Loin d’apporter une solution aux problèmes actuels de l’université française, cette réforme contribuera notamment à amplifier les inégalités sociales devant les études supérieures au nom d’une philosophie qui fait de la concurrence un garant de l’adaptation aux « besoins » des publics. Ainsi, la démocratisation de l’université (partielle et limitée, mais néanmoins bien supérieure à celle de ces établissements déjà très « autonomes » que sont les grandes écoles) ne sera pas renforcée dans le sens d’une démocratisation des « résultats » (accès de tous à toutes les filières, tous les établissements, et au même niveau d’exigence), mais dans l’accès à un plus grand accompagnement vers le marché de l’emploi, au travers notamment de la généralisation des dispositifs précoces de « professionnalisation » et de la politique des stages (rarement rétribués.). Cette professionnalisation est d’ailleurs souvent présentée comme la panacée universelle censée répondre aux maux de l’université, comme à la demande sociale. Pourtant, il n’y a pas de véritable réflexion sur l’acquisition des savoirs génériques qui permettent ensuite les reconversions et la reprise d’études « tout au long de la vie ». De même, l’importance de la recherche est souvent soulignée par nos gouvernants (c’est le thème européen et sans cesse rebattu de « l’économie de la connaissance »). Mais au travers de la politique dite des « pôles d’excellence », celle-ci est vouée à devenir le privilège d’une minorité d’établissements, comme d’enseignants-chercheurs. Et on observe qu’alors, il s’agit d’une recherche de plus en plus instrumentalisée, phénomène notamment souligné par le mouvement SLR. De même, l’« échec » en 1er cycle n’est pas considéré à la lumière du financement insuffisant par étudiant (pourtant attesté dans les comparaisons internationales) comme des problèmes économiques rencontrés par certains groupes sociaux pour étudier, mais comme un besoin d’une meilleure « orientation ». Ce qui permet alors de déplacer la responsabilité des problèmes économiques et d’emploi vers l’université et par là même de culpabiliser les enseignants-chercheurs défendant l’autonomie de la recherche. Enfin, la pénurie matérielle chronique dans laquelle sont plongées les universités françaises (voire même leur misère, si on les compare aux universités étrangères) n’est pas prise en compte non plus, ce que souligne bien le dernier budget de l’enseignement supérieur.

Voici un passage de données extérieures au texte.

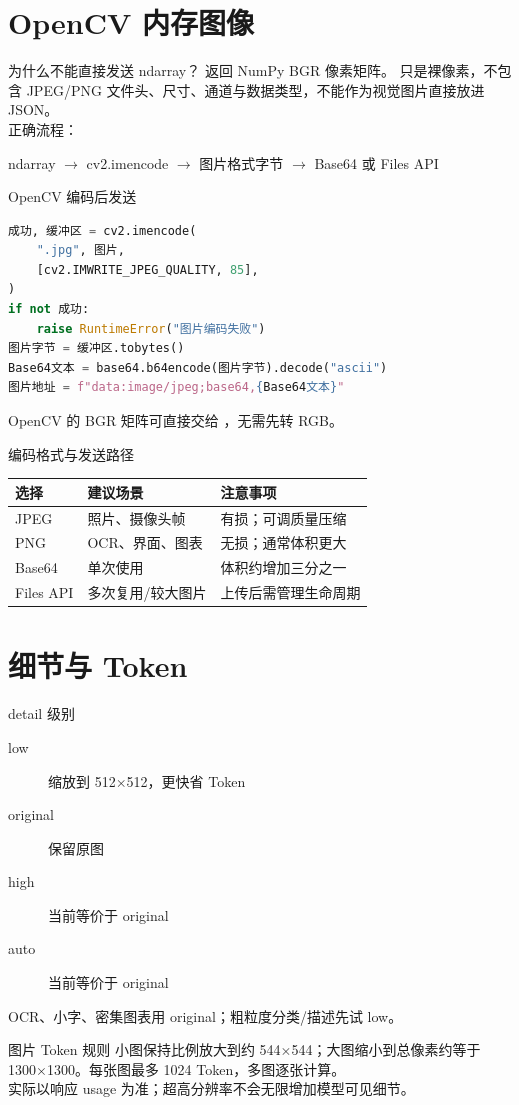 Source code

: \documentclass[aspectratio=169,UTF8]{ctexbeamer}
\begin{document}
\section{OpenCV 内存图像}
\begin{frame}{为什么不能直接发送 ndarray？}
 返回 NumPy BGR 像素矩阵。 只是裸像素，不包含 JPEG/PNG 文件头、尺寸、通道与数据类型，不能作为视觉图片直接放进 JSON。\\[8pt]
正确流程：
\begin{center}
ndarray $\rightarrow$ cv2.imencode $\rightarrow$ 图片格式字节 $\rightarrow$ Base64 或 Files API
\end{center}
\end{frame}
\begin{frame}[fragile]{OpenCV 编码后发送}
\begin{lstlisting}[language=Python]
成功, 缓冲区 = cv2.imencode(
    ".jpg", 图片,
    [cv2.IMWRITE_JPEG_QUALITY, 85],
)
if not 成功:
    raise RuntimeError("图片编码失败")
图片字节 = 缓冲区.tobytes()
Base64文本 = base64.b64encode(图片字节).decode("ascii")
图片地址 = f"data:image/jpeg;base64,{Base64文本}"
\end{lstlisting}
OpenCV 的 BGR 矩阵可直接交给 ，无需先转 RGB。
\end{frame}
\begin{frame}{编码格式与发送路径}
\begin{tabular}{lll}
\toprule
选择 & 建议场景 & 注意事项\\
\midrule
JPEG & 照片、摄像头帧 & 有损；可调质量压缩\\
PNG & OCR、界面、图表 & 无损；通常体积更大\\
Base64 & 单次使用 & 体积约增加三分之一\\
Files API & 多次复用/较大图片 & 上传后需管理生命周期\\
\bottomrule
\end{tabular}
\end{frame}
\section{细节与 Token}
\begin{frame}{detail 级别}
\begin{description}
  \item[low] 缩放到 512$\times$512，更快省 Token
  \item[original] 保留原图
  \item[high] 当前等价于 original
  \item[auto] 当前等价于 original
\end{description}
OCR、小字、密集图表用 original；粗粒度分类/描述先试 low。
\end{frame}
\begin{frame}{图片 Token 规则}
小图保持比例放大到约 544$\times$544；大图缩小到总像素约等于 1300$\times$1300。每张图最多 1024 Token，多图逐张计算。\\[8pt]
实际以响应 usage 为准；超高分辨率不会无限增加模型可见细节。
\end{frame}
\end{document}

Contre cette remise en cause frontale du service public d’enseignement et de recherche, -et cynique, car s’opérant souvent au nom des intérêts supposés des étudiants et plus spécialement de ceux d’origine populaire auxquels par exemple certains économistes « équitables » voudraient faire croire qu’il est finalement de leur intérêt d’avoir des frais d’inscription beaucoup plus élevés-, il faut rappeler sans cesse la nécessaire pluralité des missions de l’Université, que sont notamment l’élaboration et la transmission des connaissances, le développement de la recherche comme de l’esprit critique et l’élévation générale du niveau de formation de la population. Celles-ci ne se résument donc pas, -comme voudrait le faire croire l’opinion économiciste dominante-, à la production d’une main d’ouvre immédiatement prête à l’emploi sous prétexte, et profitant du fait qu’elle a, certes, besoin de travailler.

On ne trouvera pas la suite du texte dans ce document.